Questioning the processes of patrimonial construction
The development of cultural heritage does not necessarily come from the manifest worth of monuments and sites. It evolves depending on the priorities of different groups at different times, according to what is considered worthy of interest and representative of shared values. This analysis highlights the mechanisms at work in enhancement operations and explains destruction and neglect. Among our research actions, “the critical rereading of the Florence Charter” on public urban historical parks was inspired by a renewed interest for the matter (which was stimulated by ICOMOS International), and the comparison of this analysis to research led on the Venice Charter. The extension of the notion of cultural heritage to “unremarkable” architecture is an opportunity to question the relation between works of art and interior design with the conception of space. This question can be tied to more general ones regarding different ways of intervening in favor of restauration operations on nineteenth and twentieth century monuments. Finally, the tourism activated by these “memories” (images or objects that strongly evoke popular tradition) shows how objects and their multiple commercial variations are part of the process by which buildings enter the realm of cultural heritage.

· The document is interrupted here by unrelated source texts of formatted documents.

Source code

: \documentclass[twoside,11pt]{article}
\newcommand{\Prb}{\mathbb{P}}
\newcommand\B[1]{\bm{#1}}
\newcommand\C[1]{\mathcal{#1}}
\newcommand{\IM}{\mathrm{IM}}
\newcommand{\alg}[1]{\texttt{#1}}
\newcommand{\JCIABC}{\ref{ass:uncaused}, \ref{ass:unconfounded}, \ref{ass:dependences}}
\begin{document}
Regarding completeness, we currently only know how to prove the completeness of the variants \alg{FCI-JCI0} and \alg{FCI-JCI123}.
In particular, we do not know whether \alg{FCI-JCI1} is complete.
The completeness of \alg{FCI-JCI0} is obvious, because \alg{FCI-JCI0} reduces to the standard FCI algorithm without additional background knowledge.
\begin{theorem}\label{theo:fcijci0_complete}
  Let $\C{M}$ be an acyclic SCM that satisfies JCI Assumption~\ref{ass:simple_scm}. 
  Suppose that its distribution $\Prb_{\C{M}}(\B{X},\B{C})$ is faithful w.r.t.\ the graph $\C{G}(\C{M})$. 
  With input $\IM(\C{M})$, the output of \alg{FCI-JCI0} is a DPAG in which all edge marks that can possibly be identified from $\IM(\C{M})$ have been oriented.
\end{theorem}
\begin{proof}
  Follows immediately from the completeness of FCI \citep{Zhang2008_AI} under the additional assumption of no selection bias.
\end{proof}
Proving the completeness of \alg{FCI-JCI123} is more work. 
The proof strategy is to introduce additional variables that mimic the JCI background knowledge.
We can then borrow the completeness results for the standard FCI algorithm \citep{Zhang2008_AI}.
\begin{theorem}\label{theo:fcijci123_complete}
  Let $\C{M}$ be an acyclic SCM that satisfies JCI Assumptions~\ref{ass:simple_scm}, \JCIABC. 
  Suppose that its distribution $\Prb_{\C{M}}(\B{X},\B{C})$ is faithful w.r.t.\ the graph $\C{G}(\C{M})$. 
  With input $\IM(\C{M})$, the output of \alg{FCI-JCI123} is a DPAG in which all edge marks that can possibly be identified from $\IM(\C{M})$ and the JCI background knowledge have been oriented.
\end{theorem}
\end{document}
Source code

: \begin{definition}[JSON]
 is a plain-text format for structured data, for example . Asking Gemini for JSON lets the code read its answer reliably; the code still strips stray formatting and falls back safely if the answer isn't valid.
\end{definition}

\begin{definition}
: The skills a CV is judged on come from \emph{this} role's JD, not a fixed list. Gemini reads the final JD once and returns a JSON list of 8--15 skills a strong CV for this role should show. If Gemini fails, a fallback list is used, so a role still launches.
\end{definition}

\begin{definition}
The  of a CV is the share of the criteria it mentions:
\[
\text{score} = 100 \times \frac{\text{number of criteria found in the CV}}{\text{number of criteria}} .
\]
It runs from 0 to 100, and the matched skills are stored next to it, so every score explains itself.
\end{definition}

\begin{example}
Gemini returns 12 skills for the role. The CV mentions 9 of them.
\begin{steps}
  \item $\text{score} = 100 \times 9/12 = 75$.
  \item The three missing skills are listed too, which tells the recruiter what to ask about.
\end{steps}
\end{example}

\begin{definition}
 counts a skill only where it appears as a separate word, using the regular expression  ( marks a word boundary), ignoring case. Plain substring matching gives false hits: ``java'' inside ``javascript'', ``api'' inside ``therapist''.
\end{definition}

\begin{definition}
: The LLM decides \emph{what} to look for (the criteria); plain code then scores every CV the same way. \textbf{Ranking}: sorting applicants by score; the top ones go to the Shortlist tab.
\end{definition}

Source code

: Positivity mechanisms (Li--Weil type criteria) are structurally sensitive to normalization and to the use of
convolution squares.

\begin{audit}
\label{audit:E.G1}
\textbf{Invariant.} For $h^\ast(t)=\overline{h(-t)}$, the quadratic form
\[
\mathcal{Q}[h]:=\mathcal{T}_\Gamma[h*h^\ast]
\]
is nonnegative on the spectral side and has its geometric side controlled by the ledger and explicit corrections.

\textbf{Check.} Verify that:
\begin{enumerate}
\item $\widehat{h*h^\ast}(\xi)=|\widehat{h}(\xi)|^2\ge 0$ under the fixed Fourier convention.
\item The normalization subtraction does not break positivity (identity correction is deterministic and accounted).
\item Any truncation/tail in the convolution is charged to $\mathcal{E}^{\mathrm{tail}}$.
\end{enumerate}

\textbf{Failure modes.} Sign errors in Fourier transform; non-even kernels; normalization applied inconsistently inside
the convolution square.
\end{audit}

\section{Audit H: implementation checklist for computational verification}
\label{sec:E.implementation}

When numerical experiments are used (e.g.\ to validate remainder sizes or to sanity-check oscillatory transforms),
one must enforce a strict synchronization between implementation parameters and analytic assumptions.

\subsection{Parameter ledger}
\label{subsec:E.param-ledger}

Cultural and tourism developments
Today, world metropolisation phenomena are analyzed through the prism of tourism fluxes that guarantee an economic development and enhancement that will safeguard these urban structures. But sometimes these actions lead to excessive use that modify places to respond to demands from the tourism industry. Between protection and alteration, transmission and evolution, the issue of tourism development poses questions about the tourism-related promotion of sites, the evolution of equipment, and the conservation of urban structures. Our participation to the Designing Heritage Tourism Landscapes International Network, our offer to organize a workshop on tourism and heritage and a symposium “Cultural landscapes, new readings or territories,” and our participation to the Architecture, Urbanism, and Landscape Biennial in 2019 are all opportunities to develop a set of questions that will be shared by numerous research teams. Neighborhoods, publics spaces, and their emblematic buildings undergo new hybridizations of uses and experience new fluxes. Behind their apparent stability, some urban landscapes experience profound changes. Meanwhile, other sectors that have officially been “museified” are progressively transformed to strengthen their attractiveness. A retrospective analysis of the heritage project carried out in the twentieth century could offer a renewed outlook on these ongoing dynamics in order to understand their potential and fragilities. Our collaboration with the Conseil départemental des Yvelines (Departmental Council of the Yvelines) in our survey of a representative panel of colleagues will engage the AST master’s students in in-depth studies of recent buildings and will contribute to raising the local public’s consciousness of its own territory.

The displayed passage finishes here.